The parent Confederation of the Texas Confederation that hosted the ‘meeting’ said that the Cossacks started it.
No. Preliminary hearings are only conducted on demand of an accused, so the outcome of any given examining trial only affects the parties in that particular examining trial.
Most of the accused, seeing that the judge finds probable cause when none exists, and given the option of "examining trial or have your bail conditions relaxed," opt for relaxation of bail conditions.
The opinion is available from the tenth court of appeals website Case 10-15-00218-CR. One of the three judges dissented from the opinion (Chief Justice Gray), but no written dissent was or will be prepared.
The nub of the decision is contained in the following paragraphs from the opinion (225kb PDF):
Plainly, the affidavit does not allege that Pilkington or Weathers committed one of the underlying offenses of capital murder, murder, or aggravated assault, one of the two means of committing the second main element. See TEX. PENAL CODE ANN. 71.02(a)(1) ("the person commits or conspires to commit one or more of the following"). Thus, we turn to each appellant's specific complaint that the affidavit does not allege an agreement; i.e., that he conspired to commit one of the underlying offenses--that he agreed "with one or more persons that they or one or more of them engage in conduct that would constitute the offense ... ." Id. 71.01(b). The statute specifically states that the "agreement constituting conspiring to commit may be inferred from the acts of the parties." Id. And in reviewing the affidavit, the magistrate was permitted to draw reasonable inferences from the facts in the affidavit. We conclude that the magistrate could have reasonably inferred from the profusion of weapons at the scene and the subsequent violence that Pilkington and Weathers, as members of a criminal street gang, each agreed "with one or more persons that they or one or more of them engage in conduct that would constitute the offense" of capital murder, murder, or aggravated assault.Lastly, we address each appellant's specific complaint that the affidavit does not allege that each of them performed "an overt act in pursuance of the agreement." Id. At the hearings, the State argued that, on the day in question, Pilkington and Weathers committed overt acts by showing up at the restaurant--by being present and wearing their distinctive signs or symbols identifying each of them as a member of a criminal street gang, along with other members of a criminal street gang. As noted above, the overt act need not be criminal in itself. See Barrera, 321 S.W.3d at 154. The magistrate could have reasonably inferred that their presence and wearing their distinctive signs or symbols identifying each of them as a member of a criminal street gang was an overt act. The magistrate also could have reasonably inferred from their presence, from their wearing their distinctive signs or symbols, and from the profusion of weapons at the scene and the subsequent violence that each of them performed an overt act by either encouraging, soliciting, directing, aiding, or attempting to aid the commission of the underlying offenses of capital murder, murder, or aggravated assault. See id.

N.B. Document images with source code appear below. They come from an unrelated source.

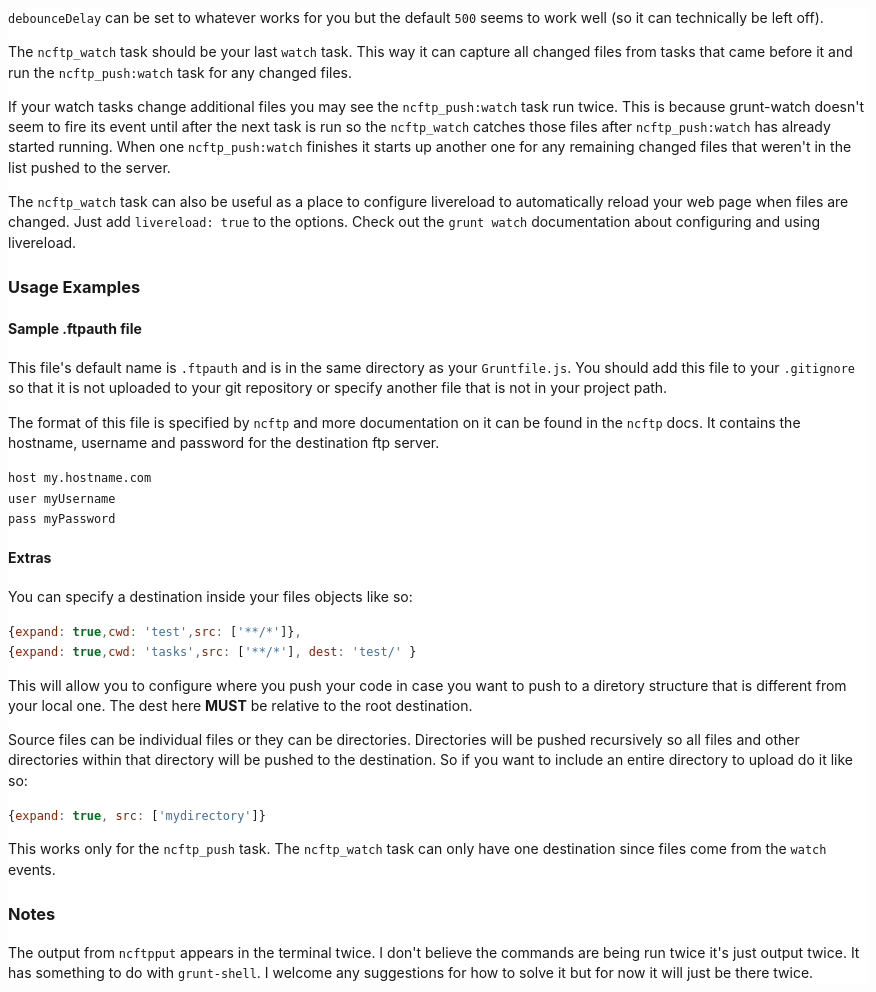 `debounceDelay` can be set to whatever works for you but the default `500` seems to work well (so it can technically be left off).

The `ncftp_watch` task should be your last `watch` task. This way it can capture all changed files from tasks that came before it and run the `ncftp_push:watch` task for any changed files.  

If your watch tasks change additional files you may see the `ncftp_push:watch` task run twice. This is because grunt-watch doesn't seem to fire its event until after the next task is run so the `ncftp_watch` catches those files after `ncftp_push:watch` has already started running. When one `ncftp_push:watch` finishes it starts up another one for any remaining changed files that weren't in the list pushed to the server.

The `ncftp_watch` task can also be useful as a place to configure livereload to automatically reload your web page when files are changed. Just add `livereload: true` to the options. Check out the `grunt watch` documentation about configuring and using livereload.

### Usage Examples

#### Sample .ftpauth file

This file's default name is `.ftpauth` and is in the same directory as your `Gruntfile.js`.  You should add this file to your `.gitignore` so that it is not uploaded to your git repository or specify another file that is not in your project path.

The format of this file is specified by `ncftp` and more documentation on it can be found in the `ncftp` docs. It contains the hostname, username and password for the destination ftp server.

```
host my.hostname.com
user myUsername
pass myPassword
```

#### Extras
You can specify a destination inside your files objects like so:
```js
{expand: true,cwd: 'test',src: ['**/*']},
{expand: true,cwd: 'tasks',src: ['**/*'], dest: 'test/' }
```
This will allow you to configure where you push your code in case you want to push to a diretory structure that is different from your local one.  The dest here <strong>MUST</strong> be relative to the root destination.

Source files can be individual files or they can be directories. Directories will be pushed recursively so all files and other directories within that directory will be pushed to the destination.  So if you want to include an entire directory to upload do it like so:

```js
{expand: true, src: ['mydirectory']}
```

This works only for the `ncftp_push` task. The `ncftp_watch` task can only have one destination since files come from the `watch` events.

### Notes
The output from `ncftpput` appears in the terminal twice. I don't believe the commands are being run twice it's just output twice. It has something to do with `grunt-shell`. I welcome any suggestions for how to solve it but for now it will just be there twice.
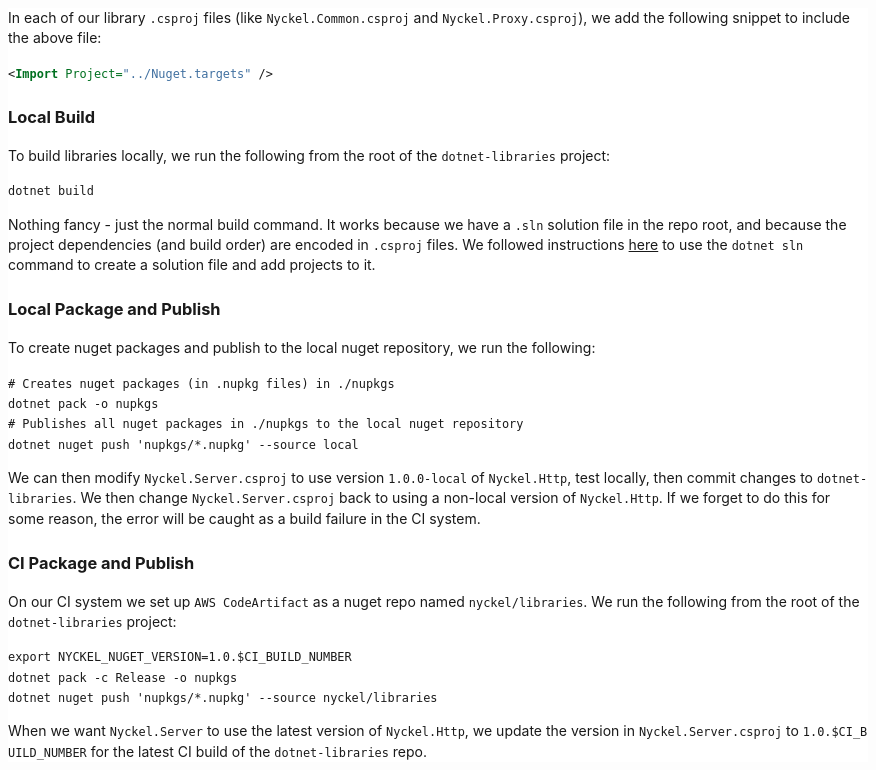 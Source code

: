 In each of our library `.csproj` files (like `Nyckel.Common.csproj` and `Nyckel.Proxy.csproj`), we add the following
snippet to include the above file:

```xml
<Import Project="../Nuget.targets" />
```

### Local Build

To build libraries locally, we run the following from the root of the `dotnet-libraries` project:

```shell
dotnet build
```

Nothing fancy - just the normal build command. It works because we have a `.sln` solution file in the repo root,
and because the project dependencies (and build order) are encoded in `.csproj` files. We followed instructions
[here](https://learn.microsoft.com/en-us/dotnet/core/tools/dotnet-sln) to use the `dotnet sln` command to create a solution file and add projects to it.

### Local Package and Publish

To create nuget packages and publish to the local nuget repository, we run the following:

```shell
# Creates nuget packages (in .nupkg files) in ./nupkgs
dotnet pack -o nupkgs
# Publishes all nuget packages in ./nupkgs to the local nuget repository
dotnet nuget push 'nupkgs/*.nupkg' --source local
```

We can then modify `Nyckel.Server.csproj` to use version `1.0.0-local` of `Nyckel.Http`, test locally, then
commit changes to `dotnet-libraries`. We then change `Nyckel.Server.csproj` back to using a non-local version of
`Nyckel.Http`. If we forget to do this for some reason, the error will be caught as a build failure in the CI system.

### CI Package and Publish

On our CI system we set up `AWS CodeArtifact` as a nuget repo named `nyckel/libraries`. We run the following from
the root of the `dotnet-libraries` project:

```shell
export NYCKEL_NUGET_VERSION=1.0.$CI_BUILD_NUMBER
dotnet pack -c Release -o nupkgs
dotnet nuget push 'nupkgs/*.nupkg' --source nyckel/libraries
```

When we want `Nyckel.Server` to use the latest version of `Nyckel.Http`, we update the version in
`Nyckel.Server.csproj` to `1.0.$CI_BUILD_NUMBER` for the latest CI build of the `dotnet-libraries` repo.
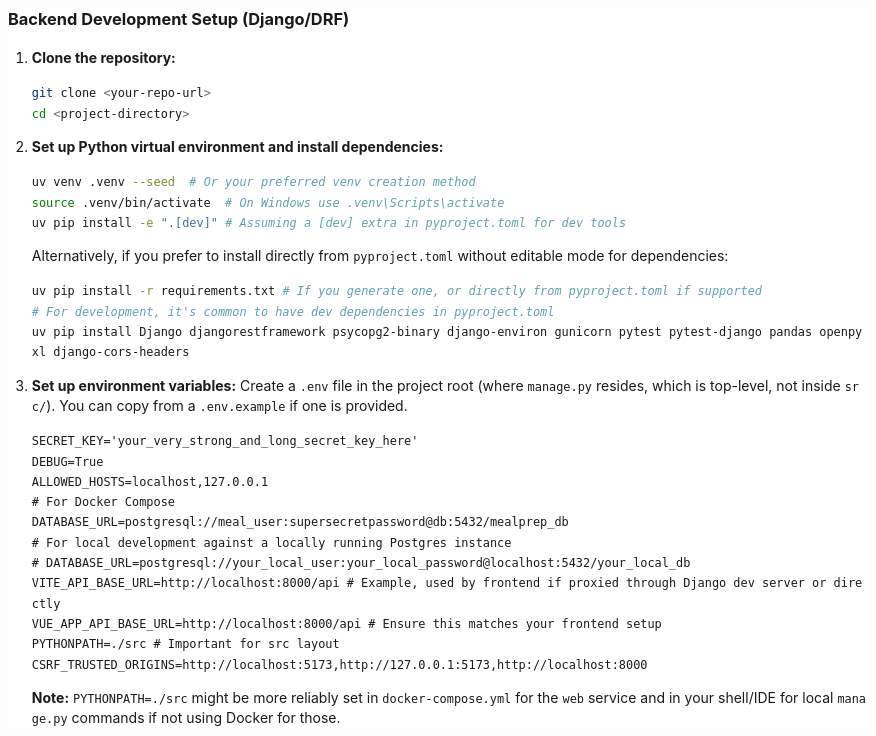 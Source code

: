 ### Backend Development Setup (Django/DRF)

1.  **Clone the repository:**
    ```bash
    git clone <your-repo-url>
    cd <project-directory>
    ```

2.  **Set up Python virtual environment and install dependencies:**
    ```bash
    uv venv .venv --seed  # Or your preferred venv creation method
    source .venv/bin/activate  # On Windows use .venv\Scripts\activate
    uv pip install -e ".[dev]" # Assuming a [dev] extra in pyproject.toml for dev tools
    ```
    Alternatively, if you prefer to install directly from `pyproject.toml` without editable mode for dependencies:
    ```bash
    uv pip install -r requirements.txt # If you generate one, or directly from pyproject.toml if supported
    # For development, it's common to have dev dependencies in pyproject.toml
    uv pip install Django djangorestframework psycopg2-binary django-environ gunicorn pytest pytest-django pandas openpyxl django-cors-headers
    ```


3.  **Set up environment variables:**
    Create a `.env` file in the project root (where `manage.py` resides, which is top-level, not inside `src/`).
    You can copy from a `.env.example` if one is provided.
    ```env
    SECRET_KEY='your_very_strong_and_long_secret_key_here'
    DEBUG=True
    ALLOWED_HOSTS=localhost,127.0.0.1
    # For Docker Compose
    DATABASE_URL=postgresql://meal_user:supersecretpassword@db:5432/mealprep_db
    # For local development against a locally running Postgres instance
    # DATABASE_URL=postgresql://your_local_user:your_local_password@localhost:5432/your_local_db
    VITE_API_BASE_URL=http://localhost:8000/api # Example, used by frontend if proxied through Django dev server or directly
    VUE_APP_API_BASE_URL=http://localhost:8000/api # Ensure this matches your frontend setup
    PYTHONPATH=./src # Important for src layout
    CSRF_TRUSTED_ORIGINS=http://localhost:5173,http://127.0.0.1:5173,http://localhost:8000
    ```
    **Note:** `PYTHONPATH=./src` might be more reliably set in `docker-compose.yml` for the `web` service and in your shell/IDE for local `manage.py` commands if not using Docker for those.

In conclusion, by applying the highly deferential standard in reviewing the magistrate's decision to issue the arrest warrant based on the four corners of the affidavit, we find that the magistrate had a substantial basis for concluding that probable cause existed to believe that Pilkington and Weathers committed the offense of engaging in organized criminal activity.
“Pilkington and Weathers committed the offense of engaging in organized criminal activity.”
Re: overt act:
Weathers said as much in his bond reduction hearing — that he ran over as soon as the Bandido President was “disrespected” and joined in the fisticuffs.